* _Task goal_
Would you tally how many lines in the records include the word "clone"? Reply with the number only.

* _Supplied information_
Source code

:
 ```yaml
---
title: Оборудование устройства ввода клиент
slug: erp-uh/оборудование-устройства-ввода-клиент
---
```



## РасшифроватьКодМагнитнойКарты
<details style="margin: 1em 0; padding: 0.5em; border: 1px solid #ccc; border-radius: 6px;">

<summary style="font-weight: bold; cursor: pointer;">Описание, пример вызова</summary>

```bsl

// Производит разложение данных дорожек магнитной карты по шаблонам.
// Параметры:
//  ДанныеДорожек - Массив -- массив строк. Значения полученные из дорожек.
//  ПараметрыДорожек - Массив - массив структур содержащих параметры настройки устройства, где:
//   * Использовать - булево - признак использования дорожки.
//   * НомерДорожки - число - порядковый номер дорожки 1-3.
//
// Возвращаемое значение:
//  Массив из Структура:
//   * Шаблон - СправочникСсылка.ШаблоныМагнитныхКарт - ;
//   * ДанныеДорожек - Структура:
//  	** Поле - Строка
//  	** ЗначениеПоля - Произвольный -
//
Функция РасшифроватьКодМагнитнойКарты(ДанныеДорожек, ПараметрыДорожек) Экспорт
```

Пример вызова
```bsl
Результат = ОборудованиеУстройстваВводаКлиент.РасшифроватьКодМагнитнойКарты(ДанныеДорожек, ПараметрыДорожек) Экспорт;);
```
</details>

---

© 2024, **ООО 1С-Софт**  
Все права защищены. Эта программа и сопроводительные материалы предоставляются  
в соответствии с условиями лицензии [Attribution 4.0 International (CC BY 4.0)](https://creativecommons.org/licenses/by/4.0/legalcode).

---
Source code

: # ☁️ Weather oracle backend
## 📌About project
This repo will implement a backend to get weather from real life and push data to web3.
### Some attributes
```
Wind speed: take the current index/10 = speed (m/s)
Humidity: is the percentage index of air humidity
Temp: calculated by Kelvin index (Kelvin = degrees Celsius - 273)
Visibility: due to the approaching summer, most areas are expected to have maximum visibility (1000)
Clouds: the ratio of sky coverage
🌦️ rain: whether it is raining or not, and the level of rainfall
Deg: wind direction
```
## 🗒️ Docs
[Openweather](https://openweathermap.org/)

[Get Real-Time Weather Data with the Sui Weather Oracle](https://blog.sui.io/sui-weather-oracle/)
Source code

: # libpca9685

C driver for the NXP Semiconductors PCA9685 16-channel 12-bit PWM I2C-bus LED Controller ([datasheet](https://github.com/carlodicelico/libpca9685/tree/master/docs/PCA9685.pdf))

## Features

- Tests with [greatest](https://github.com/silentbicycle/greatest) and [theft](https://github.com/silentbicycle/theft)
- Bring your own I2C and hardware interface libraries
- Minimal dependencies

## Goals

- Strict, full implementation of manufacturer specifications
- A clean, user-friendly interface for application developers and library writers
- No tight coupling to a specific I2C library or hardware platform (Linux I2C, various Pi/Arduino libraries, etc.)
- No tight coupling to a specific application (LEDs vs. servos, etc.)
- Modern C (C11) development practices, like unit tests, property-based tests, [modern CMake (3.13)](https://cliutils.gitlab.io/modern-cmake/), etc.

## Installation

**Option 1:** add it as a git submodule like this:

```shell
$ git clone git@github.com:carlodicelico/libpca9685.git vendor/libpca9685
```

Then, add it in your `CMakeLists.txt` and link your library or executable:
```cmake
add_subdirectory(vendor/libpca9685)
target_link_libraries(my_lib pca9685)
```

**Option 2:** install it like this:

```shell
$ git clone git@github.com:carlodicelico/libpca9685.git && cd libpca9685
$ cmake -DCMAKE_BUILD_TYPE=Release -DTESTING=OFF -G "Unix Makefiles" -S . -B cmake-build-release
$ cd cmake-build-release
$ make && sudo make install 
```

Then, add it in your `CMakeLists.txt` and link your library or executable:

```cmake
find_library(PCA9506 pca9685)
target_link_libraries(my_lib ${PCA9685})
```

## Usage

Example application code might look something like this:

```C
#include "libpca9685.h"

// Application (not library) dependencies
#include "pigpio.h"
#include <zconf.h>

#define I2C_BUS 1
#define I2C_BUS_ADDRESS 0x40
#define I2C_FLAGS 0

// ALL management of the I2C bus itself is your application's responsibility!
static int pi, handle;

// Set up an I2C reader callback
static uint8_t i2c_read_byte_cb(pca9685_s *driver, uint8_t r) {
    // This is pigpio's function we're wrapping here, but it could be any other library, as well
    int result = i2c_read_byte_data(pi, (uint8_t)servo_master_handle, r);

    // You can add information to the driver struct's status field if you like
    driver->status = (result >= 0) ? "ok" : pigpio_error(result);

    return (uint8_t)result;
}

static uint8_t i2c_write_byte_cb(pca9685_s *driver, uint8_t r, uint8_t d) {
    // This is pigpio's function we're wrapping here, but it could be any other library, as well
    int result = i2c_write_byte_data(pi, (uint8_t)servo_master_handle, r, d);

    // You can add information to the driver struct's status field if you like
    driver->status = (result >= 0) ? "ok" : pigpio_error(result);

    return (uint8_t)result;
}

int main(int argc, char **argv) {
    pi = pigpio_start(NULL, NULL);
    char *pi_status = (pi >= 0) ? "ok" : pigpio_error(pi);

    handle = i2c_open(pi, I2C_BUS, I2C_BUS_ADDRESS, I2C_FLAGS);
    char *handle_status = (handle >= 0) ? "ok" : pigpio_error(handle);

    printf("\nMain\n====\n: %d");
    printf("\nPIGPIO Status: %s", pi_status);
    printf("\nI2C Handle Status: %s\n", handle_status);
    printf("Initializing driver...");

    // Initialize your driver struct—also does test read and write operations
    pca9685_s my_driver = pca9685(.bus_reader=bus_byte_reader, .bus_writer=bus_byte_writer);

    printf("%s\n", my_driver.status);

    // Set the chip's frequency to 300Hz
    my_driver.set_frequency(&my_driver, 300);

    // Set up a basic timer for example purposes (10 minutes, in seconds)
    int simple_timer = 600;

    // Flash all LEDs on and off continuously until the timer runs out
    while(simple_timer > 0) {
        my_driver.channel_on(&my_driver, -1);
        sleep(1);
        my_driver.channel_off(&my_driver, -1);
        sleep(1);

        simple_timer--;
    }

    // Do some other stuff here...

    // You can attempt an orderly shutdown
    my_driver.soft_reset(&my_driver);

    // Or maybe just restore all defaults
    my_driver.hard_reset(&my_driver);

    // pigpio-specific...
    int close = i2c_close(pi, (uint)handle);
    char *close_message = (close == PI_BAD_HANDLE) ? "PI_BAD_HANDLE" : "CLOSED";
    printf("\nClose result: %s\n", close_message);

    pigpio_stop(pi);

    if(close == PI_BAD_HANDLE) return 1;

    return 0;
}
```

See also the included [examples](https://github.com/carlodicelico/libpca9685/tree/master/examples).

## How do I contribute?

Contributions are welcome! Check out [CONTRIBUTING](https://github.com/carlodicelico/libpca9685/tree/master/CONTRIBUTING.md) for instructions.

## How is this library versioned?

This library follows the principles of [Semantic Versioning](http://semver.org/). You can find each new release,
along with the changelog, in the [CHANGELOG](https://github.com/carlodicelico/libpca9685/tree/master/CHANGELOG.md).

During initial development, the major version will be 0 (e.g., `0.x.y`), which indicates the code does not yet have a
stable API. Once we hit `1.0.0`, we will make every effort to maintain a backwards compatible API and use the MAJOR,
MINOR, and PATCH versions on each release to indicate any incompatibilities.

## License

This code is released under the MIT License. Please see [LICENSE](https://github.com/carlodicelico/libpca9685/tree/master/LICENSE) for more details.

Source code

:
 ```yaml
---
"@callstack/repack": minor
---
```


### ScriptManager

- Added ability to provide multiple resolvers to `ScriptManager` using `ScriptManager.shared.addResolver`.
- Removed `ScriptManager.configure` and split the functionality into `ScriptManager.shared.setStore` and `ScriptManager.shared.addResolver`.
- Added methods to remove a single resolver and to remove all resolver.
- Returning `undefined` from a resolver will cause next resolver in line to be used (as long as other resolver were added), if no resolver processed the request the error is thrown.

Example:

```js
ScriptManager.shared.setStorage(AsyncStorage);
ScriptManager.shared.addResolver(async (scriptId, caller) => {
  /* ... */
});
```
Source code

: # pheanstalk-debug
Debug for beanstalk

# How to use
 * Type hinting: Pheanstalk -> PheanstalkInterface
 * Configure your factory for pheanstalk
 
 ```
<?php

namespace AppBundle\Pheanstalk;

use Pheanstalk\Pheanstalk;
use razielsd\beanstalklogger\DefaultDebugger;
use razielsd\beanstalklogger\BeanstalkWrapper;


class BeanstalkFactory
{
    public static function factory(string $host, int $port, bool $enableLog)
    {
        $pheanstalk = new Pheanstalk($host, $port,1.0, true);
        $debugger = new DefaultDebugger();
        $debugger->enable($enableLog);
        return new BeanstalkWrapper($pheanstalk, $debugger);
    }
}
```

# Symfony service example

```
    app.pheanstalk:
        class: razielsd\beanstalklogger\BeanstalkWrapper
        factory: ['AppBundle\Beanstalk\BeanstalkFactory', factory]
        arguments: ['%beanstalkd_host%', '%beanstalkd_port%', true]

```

* _Solution to this task_
2